NAME

Statistics::ANOVA - Perform oneway analyses of variance

SYNOPSIS

use Statistics::ANOVA 0.061;
my $ano = Statistics::ANOVA->new();

# Some data:
my @gp1 = (qw/8 7 11 14 9/);
my @gp2 = (qw/11 9 8 11 13/);

# Load the data (names can be arbitrary):
$ano->load_data({gp1 => \@gp1, gp2 => \@gp2});
# Here comes another one:
my @gp3 = (qw/7 13 12 8 10/);
$ano->add_data(gp3 => \@gp3);

# If they are independent data, test equality of variances, difference between them, and means:
$ano->obrien_test()->dump(title => 'O\'Brien\'s test of equality of variances');
$ano->levene_test()->dump(title => 'Levene\'s test of equality of variances');
$ano->anova_indep()->dump(title => 'Independent groups ANOVA', eta_squared => 1, omega_squared => 1);
$ano->comparisons_indep();

# or if they are repeated measures:
$ano->anova_dep()->dump(title => 'Dependent groups ANOVA');
$ano->comparisons_dep();
# or:
$ano->anova_friedman()->dump(title => 'Friedman test');
# or 
$ano->anova_friedman(f_equiv => 1)->dump(title => 'Friedman test');

DESCRIPTION

Performs oneway between groups and repeated measures ANOVAs, with estimates of proportion of variance acounted for (eta-squared) and effect-size (omega-squared), plus pairwise comparisons by the relevant t-tests.

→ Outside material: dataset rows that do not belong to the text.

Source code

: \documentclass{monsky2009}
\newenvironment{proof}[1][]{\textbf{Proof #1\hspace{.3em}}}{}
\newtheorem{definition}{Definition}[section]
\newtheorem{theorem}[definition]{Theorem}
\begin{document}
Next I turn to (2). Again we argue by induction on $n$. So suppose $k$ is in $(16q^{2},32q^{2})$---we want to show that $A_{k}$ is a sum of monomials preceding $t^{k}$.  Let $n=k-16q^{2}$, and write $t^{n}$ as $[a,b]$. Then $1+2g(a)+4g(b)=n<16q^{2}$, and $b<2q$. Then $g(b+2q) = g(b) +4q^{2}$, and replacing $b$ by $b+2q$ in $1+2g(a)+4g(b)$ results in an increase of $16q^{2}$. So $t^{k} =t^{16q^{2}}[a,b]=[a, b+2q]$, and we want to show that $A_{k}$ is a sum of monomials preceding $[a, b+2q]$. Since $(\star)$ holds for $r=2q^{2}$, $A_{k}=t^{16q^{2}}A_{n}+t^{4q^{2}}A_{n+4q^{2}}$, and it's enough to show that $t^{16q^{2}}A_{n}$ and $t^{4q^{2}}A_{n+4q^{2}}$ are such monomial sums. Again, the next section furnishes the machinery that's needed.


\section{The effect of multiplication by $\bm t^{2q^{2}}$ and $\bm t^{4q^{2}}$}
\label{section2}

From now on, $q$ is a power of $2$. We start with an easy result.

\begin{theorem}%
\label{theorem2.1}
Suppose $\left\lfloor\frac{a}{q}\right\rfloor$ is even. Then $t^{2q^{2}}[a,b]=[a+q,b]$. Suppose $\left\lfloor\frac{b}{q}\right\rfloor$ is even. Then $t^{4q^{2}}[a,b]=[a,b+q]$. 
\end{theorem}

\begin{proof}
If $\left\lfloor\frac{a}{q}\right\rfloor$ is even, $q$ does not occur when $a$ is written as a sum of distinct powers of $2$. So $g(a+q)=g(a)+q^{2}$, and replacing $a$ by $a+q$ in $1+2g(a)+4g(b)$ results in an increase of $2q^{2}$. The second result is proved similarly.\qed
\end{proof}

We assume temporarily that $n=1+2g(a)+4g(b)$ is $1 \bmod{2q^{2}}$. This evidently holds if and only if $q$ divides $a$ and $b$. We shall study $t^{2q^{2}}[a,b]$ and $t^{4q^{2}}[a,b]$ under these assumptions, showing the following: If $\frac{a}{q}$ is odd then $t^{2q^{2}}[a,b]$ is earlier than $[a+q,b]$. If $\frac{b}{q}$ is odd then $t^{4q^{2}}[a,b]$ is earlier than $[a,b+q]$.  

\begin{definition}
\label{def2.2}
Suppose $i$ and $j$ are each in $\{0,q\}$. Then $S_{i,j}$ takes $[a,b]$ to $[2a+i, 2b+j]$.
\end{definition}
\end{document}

Also performs equality of variances tests (O'Brien's, Levene's).

METHODS

new

Create a new Statistics::ANOVA object

load

$ano->load('aname', @data1)
$ano->load('aname', \@data1)
$ano->load({'aname' => \@data1, 'another_name' => \@data2})

Alias: load_data

Accepts either (1) a single name => value pair of a sample name, and a list (referenced or not) of data; or (2) a hash reference of named array references of data. The data are loaded into the class object by name, within a hash named data, as Statistics::Descriptive::Full objects. So you can easily get at any descriptives for the groups you've loaded - e.g., $ano->{'data'}->{'aname'}->mean() - or you could get at the data again by going $ano->{'data'}->{'aname'}->get_data(); and so on. The names of the data are up to you.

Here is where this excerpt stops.